[Saved entries]

:::::

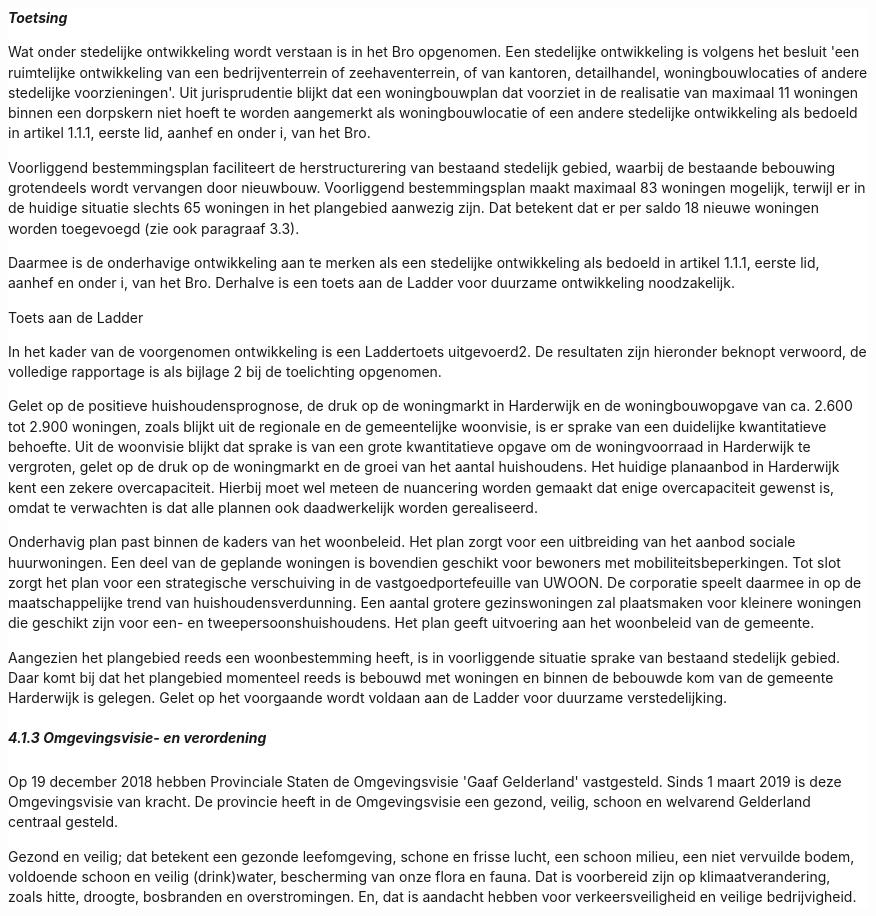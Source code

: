 ***Toetsing***

Wat onder stedelijke ontwikkeling wordt verstaan is in het Bro opgenomen. Een stedelijke ontwikkeling is volgens het besluit 'een ruimtelijke ontwikkeling van een bedrijventerrein of zeehaventerrein, of van kantoren, detailhandel, woningbouwlocaties of andere stedelijke voorzieningen'. Uit jurisprudentie blijkt dat een woningbouwplan dat voorziet in de realisatie van maximaal 11 woningen binnen een dorpskern niet hoeft te worden aangemerkt als woningbouwlocatie of een andere stedelijke ontwikkeling als bedoeld in artikel 1\.1\.1, eerste lid, aanhef en onder i, van het Bro.

Voorliggend bestemmingsplan faciliteert de herstructurering van bestaand stedelijk gebied, waarbij de bestaande bebouwing grotendeels wordt vervangen door nieuwbouw. Voorliggend bestemmingsplan maakt maximaal 83 woningen mogelijk, terwijl er in de huidige situatie slechts 65 woningen in het plangebied aanwezig zijn. Dat betekent dat er per saldo 18 nieuwe woningen worden toegevoegd (zie ook paragraaf 3\.3).

Daarmee is de onderhavige ontwikkeling aan te merken als een stedelijke ontwikkeling als bedoeld in artikel 1\.1\.1, eerste lid, aanhef en onder i, van het Bro. Derhalve is een toets aan de Ladder voor duurzame ontwikkeling noodzakelijk.

Toets aan de Ladder

In het kader van de voorgenomen ontwikkeling is een Laddertoets uitgevoerd2. De resultaten zijn hieronder beknopt verwoord, de volledige rapportage is als bijlage 2 bij de toelichting opgenomen.

Gelet op de positieve huishoudensprognose, de druk op de woningmarkt in Harderwijk en de woningbouwopgave van ca. 2\.600 tot 2\.900 woningen, zoals blijkt uit de regionale en de gemeentelijke woonvisie, is er sprake van een duidelijke kwantitatieve behoefte. Uit de woonvisie blijkt dat sprake is van een grote kwantitatieve opgave om de woningvoorraad in Harderwijk te vergroten, gelet op de druk op de woningmarkt en de groei van het aantal huishoudens. Het huidige planaanbod in Harderwijk kent een zekere overcapaciteit. Hierbij moet wel meteen de nuancering worden gemaakt dat enige overcapaciteit gewenst is, omdat te verwachten is dat alle plannen ook daadwerkelijk worden gerealiseerd.

Onderhavig plan past binnen de kaders van het woonbeleid. Het plan zorgt voor een uitbreiding van het aanbod sociale huurwoningen. Een deel van de geplande woningen is bovendien geschikt voor bewoners met mobiliteitsbeperkingen. Tot slot zorgt het plan voor een strategische verschuiving in de vastgoedportefeuille van UWOON. De corporatie speelt daarmee in op de maatschappelijke trend van huishoudensverdunning. Een aantal grotere gezinswoningen zal plaatsmaken voor kleinere woningen die geschikt zijn voor een\- en tweepersoonshuishoudens. Het plan geeft uitvoering aan het woonbeleid van de gemeente.

Aangezien het plangebied reeds een woonbestemming heeft, is in voorliggende situatie sprake van bestaand stedelijk gebied. Daar komt bij dat het plangebied momenteel reeds is bebouwd met woningen en binnen de bebouwde kom van de gemeente Harderwijk is gelegen. Gelet op het voorgaande wordt voldaan aan de Ladder voor duurzame verstedelijking.

##### 4\.1\.3 Omgevingsvisie\- en verordening

Op 19 december 2018 hebben Provinciale Staten de Omgevingsvisie 'Gaaf Gelderland' vastgesteld. Sinds 1 maart 2019 is deze Omgevingsvisie van kracht. De provincie heeft in de Omgevingsvisie een gezond, veilig, schoon en welvarend Gelderland centraal gesteld.

Gezond en veilig; dat betekent een gezonde leefomgeving, schone en frisse lucht, een schoon milieu, een niet vervuilde bodem, voldoende schoon en veilig (drink)water, bescherming van onze flora en fauna. Dat is voorbereid zijn op klimaatverandering, zoals hitte, droogte, bosbranden en overstromingen. En, dat is aandacht hebben voor verkeersveiligheid en veilige bedrijvigheid.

:::::

= Task requirements =
Looking at the entries, work out how many lines hold the word "duurzame". Give the number and nothing else.

= Answer =
2